Sempre a una star, questa volta l’italiana Isa Miranda, è dedicato il saggio finale di Paola Zeni. Partendo dall’ipotesi che Ophuls abbia in qualche modo vestito i panni del pigmalione nell’ascesa divistica di Miranda, Zeni procede a una rigorosa analisi delle interpretazioni offerte dall’attrice in La signora di tutti e in Il piacere e l’amore. Separate da ben sedici anni di distanza fra loro, le due performance indagate non manifestano soltanto la crescita delle qualità artistiche di Miranda, ma permettono ancora una volta di far luce sulla «direzione degli attori da parte del regista tedesco» (p. 150). Un oggetto di ricerca, quest’ultimo, che secondo la studiosa è ad oggi tutt’altro che esplorato.
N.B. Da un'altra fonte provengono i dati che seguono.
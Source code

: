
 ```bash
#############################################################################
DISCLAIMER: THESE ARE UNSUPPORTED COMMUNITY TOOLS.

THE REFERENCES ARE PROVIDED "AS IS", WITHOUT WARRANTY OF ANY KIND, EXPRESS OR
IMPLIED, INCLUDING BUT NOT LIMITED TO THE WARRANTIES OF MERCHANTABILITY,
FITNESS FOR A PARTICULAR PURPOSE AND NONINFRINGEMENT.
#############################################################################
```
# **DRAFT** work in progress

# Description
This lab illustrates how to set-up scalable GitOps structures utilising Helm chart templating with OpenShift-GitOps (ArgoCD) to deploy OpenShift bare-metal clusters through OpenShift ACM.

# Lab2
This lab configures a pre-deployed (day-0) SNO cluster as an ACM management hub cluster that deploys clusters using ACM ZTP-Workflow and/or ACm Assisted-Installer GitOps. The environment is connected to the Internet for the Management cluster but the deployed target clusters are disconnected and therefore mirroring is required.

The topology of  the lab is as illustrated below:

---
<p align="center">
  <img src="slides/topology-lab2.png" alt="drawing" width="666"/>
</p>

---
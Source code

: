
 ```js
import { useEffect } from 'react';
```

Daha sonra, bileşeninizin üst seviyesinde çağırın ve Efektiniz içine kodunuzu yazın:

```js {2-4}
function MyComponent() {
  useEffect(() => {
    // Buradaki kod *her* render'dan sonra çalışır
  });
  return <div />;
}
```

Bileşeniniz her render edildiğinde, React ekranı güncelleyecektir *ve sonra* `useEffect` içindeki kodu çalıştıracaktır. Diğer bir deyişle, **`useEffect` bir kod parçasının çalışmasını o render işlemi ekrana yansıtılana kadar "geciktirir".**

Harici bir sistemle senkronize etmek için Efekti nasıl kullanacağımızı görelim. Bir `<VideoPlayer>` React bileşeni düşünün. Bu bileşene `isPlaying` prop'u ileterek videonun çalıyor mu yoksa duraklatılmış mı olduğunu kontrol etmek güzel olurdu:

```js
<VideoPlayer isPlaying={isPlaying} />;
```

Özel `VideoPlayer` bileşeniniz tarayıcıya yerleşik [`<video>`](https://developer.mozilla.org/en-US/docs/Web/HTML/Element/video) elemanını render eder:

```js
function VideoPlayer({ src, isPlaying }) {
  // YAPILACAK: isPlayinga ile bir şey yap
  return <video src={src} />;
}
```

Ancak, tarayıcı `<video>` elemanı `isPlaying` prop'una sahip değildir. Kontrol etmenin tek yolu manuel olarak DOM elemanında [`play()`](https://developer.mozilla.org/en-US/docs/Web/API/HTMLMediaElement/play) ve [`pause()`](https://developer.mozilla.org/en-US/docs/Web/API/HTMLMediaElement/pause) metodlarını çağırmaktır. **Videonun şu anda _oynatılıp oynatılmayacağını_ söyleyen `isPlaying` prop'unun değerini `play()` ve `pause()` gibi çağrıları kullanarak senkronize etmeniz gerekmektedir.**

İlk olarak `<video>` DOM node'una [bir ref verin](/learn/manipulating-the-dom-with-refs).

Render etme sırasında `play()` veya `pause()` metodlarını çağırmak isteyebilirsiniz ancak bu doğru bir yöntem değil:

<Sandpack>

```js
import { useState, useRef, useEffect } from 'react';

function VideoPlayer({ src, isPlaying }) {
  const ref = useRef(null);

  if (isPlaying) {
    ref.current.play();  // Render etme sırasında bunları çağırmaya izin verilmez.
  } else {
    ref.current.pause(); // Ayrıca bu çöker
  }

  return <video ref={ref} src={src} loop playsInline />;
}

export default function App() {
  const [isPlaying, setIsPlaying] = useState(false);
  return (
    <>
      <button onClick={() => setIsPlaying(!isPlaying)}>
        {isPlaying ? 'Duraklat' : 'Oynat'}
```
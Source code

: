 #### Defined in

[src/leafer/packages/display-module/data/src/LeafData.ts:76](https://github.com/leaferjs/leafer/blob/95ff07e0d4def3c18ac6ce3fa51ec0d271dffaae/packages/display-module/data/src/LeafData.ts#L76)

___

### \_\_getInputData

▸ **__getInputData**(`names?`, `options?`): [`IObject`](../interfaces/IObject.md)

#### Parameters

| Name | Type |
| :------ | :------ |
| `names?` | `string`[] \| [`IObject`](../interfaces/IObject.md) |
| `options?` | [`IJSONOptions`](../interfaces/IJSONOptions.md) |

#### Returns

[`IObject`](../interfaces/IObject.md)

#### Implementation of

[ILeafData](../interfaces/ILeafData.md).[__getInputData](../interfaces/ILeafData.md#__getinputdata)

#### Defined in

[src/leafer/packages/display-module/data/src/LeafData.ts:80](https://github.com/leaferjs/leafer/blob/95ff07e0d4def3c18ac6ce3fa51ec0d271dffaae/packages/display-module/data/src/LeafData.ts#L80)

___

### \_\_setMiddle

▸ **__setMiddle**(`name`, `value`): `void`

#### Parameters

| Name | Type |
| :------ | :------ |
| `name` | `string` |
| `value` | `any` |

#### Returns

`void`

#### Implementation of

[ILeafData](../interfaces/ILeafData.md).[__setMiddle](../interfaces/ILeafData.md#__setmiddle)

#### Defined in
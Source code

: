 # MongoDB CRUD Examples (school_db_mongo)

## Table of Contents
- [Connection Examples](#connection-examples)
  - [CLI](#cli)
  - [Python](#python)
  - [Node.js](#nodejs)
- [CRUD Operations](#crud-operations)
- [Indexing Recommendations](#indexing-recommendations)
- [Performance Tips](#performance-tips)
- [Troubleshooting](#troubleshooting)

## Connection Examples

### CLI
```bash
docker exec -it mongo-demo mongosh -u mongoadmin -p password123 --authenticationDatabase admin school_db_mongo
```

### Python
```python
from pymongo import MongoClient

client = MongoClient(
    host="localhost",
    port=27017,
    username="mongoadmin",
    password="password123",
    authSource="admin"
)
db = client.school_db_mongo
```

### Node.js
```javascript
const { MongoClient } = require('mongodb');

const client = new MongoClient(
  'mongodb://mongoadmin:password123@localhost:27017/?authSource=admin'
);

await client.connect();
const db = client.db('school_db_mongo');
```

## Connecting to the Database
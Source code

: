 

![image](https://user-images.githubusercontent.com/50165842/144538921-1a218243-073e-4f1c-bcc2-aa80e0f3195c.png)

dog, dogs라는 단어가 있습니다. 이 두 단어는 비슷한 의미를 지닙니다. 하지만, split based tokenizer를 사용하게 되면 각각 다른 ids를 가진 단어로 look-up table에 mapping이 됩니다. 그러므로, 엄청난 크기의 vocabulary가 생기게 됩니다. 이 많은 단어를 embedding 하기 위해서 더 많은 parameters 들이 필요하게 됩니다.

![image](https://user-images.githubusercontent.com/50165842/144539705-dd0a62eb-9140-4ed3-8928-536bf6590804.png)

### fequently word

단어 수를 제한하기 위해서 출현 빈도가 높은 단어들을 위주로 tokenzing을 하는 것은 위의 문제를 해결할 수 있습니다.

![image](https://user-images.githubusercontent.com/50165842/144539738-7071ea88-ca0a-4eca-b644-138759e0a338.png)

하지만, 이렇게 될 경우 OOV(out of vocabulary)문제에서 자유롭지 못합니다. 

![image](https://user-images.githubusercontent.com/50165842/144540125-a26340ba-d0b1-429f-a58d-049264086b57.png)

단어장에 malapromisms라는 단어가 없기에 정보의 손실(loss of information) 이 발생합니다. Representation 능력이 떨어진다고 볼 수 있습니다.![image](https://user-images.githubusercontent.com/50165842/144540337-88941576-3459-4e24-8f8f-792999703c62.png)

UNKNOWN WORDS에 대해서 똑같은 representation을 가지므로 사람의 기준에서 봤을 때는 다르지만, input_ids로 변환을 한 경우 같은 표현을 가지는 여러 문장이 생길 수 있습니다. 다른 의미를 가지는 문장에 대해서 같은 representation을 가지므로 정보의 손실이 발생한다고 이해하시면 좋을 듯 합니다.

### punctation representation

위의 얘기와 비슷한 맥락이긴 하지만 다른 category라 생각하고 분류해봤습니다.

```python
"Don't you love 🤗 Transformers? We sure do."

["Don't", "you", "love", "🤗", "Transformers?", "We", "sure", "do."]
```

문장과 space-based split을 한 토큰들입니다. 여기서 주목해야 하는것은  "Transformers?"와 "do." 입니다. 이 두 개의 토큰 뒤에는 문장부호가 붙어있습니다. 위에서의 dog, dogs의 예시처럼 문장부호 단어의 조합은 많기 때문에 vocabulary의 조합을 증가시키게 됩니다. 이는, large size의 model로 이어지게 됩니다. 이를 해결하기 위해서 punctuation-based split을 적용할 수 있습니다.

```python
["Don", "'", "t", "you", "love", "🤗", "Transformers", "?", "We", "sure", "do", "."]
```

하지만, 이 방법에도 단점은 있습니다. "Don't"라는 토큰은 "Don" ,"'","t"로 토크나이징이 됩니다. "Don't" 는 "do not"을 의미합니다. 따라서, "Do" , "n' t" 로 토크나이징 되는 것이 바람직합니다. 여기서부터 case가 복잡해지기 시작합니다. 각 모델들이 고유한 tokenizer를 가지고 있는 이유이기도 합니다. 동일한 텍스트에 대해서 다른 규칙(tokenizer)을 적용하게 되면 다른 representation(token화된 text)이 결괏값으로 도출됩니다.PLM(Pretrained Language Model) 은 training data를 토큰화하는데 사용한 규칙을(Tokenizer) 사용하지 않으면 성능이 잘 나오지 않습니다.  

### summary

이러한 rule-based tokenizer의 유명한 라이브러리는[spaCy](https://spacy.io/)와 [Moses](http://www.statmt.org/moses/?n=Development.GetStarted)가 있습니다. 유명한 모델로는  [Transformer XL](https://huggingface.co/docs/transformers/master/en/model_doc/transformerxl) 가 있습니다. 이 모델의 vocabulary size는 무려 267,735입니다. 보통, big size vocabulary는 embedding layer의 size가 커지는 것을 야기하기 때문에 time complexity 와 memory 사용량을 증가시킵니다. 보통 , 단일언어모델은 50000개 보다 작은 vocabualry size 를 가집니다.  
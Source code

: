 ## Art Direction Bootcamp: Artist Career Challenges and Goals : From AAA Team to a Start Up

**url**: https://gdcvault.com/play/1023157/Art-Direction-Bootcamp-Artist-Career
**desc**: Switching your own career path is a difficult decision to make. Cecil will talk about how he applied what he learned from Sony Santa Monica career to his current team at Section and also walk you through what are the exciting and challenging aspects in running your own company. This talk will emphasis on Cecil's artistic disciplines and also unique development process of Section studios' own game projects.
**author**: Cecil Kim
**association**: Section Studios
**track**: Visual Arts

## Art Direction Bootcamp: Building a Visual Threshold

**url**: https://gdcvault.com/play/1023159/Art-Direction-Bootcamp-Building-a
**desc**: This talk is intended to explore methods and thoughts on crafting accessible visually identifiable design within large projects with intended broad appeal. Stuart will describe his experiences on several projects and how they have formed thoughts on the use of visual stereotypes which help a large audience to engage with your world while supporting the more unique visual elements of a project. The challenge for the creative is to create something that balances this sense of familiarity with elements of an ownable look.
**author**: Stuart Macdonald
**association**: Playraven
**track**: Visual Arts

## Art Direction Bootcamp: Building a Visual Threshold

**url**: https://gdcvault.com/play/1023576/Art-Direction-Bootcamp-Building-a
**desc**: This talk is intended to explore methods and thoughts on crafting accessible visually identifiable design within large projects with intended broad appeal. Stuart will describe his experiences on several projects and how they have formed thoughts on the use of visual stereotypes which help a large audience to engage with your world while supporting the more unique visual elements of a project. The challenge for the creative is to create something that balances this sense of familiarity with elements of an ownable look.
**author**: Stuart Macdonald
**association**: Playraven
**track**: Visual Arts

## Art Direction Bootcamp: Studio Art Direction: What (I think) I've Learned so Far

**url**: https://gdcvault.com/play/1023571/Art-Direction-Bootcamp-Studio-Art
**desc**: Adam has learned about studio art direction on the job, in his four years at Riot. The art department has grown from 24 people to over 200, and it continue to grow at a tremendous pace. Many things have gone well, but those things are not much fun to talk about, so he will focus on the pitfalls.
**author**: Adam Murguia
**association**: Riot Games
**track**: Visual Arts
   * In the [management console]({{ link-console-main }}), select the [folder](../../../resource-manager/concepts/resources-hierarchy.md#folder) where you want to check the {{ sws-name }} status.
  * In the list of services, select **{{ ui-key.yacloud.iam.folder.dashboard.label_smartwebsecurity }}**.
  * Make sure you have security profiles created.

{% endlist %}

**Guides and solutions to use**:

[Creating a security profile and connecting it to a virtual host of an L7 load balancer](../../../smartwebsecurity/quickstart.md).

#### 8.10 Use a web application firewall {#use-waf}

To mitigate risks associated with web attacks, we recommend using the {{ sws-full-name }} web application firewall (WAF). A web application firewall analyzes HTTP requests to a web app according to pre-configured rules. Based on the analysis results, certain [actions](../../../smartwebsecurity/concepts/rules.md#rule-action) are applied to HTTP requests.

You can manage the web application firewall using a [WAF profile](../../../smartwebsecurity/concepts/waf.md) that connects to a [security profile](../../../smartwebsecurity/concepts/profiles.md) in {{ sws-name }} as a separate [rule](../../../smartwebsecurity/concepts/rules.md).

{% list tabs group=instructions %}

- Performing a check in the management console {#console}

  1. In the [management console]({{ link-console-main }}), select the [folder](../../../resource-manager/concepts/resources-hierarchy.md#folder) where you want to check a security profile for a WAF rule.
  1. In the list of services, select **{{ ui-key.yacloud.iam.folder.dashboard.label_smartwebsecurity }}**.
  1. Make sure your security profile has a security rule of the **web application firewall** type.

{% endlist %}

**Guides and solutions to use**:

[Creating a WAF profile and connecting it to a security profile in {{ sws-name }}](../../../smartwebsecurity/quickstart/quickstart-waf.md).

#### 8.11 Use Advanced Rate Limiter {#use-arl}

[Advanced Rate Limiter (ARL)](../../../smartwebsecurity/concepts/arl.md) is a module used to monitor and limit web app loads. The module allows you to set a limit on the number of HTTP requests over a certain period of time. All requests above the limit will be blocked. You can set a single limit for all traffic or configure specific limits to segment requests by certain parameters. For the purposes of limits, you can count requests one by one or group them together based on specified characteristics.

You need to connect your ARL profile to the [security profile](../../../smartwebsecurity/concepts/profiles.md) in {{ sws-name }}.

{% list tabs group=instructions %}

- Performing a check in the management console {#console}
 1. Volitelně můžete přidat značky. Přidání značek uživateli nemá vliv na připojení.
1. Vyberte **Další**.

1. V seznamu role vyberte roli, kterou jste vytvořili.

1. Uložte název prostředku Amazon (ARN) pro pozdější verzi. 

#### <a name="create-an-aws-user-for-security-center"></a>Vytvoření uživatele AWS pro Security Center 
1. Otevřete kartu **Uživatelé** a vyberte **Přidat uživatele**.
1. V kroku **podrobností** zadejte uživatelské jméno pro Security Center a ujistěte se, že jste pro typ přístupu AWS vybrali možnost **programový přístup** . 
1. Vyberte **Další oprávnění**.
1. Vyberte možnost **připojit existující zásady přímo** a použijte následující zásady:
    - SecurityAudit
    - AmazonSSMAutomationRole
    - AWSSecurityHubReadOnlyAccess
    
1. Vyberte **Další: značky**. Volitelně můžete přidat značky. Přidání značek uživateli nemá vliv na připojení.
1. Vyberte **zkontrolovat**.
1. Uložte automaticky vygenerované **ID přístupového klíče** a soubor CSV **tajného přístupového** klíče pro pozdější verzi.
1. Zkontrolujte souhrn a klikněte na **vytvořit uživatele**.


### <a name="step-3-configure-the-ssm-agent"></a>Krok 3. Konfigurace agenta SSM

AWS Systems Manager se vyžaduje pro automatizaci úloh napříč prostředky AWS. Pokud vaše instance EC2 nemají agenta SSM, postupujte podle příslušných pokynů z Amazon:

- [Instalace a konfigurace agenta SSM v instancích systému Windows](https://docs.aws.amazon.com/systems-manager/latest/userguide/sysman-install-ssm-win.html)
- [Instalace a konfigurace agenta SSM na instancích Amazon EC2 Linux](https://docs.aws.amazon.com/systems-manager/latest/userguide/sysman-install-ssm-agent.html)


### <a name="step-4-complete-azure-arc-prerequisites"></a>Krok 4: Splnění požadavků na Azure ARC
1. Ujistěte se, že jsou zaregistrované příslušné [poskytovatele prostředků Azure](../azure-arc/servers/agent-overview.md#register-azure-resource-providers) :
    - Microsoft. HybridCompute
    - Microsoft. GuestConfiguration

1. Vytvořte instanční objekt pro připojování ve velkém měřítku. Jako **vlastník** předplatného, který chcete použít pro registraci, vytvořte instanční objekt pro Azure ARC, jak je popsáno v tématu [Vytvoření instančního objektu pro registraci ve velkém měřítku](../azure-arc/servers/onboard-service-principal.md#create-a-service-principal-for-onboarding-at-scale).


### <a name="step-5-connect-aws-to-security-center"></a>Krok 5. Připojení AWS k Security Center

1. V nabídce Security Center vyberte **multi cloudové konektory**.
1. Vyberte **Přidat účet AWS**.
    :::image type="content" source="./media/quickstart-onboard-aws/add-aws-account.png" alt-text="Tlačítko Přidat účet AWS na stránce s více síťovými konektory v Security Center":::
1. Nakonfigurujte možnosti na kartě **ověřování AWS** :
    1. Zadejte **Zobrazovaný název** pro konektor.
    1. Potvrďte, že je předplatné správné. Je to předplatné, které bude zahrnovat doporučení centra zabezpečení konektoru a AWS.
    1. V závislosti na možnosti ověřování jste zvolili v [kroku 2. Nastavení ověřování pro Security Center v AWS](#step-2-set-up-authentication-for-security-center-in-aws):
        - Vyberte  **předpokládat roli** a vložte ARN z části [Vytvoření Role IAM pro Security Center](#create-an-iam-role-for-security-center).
In conclusione, grazie alla ricchezza delle voci accolte al suo interno, il volume curato da Denis Brotto e Attilio Motta testimonia quanto possa ancora rivelare un autore universalmente ritenuto ‘classico’, o perfino ‘inattuale’, come Max Ophuls. La sua nota e potente ispirazione letteraria si scopre infatti il veicolo privilegiato per avventurarsi in un affascinante intreccio; un intreccio che alla tradizione del racconto coniuga l’invenzione visiva, ai travagli della storia le scoperte della psicoanalisi e a una sofferta attenzione per la donna l’allure del divismo.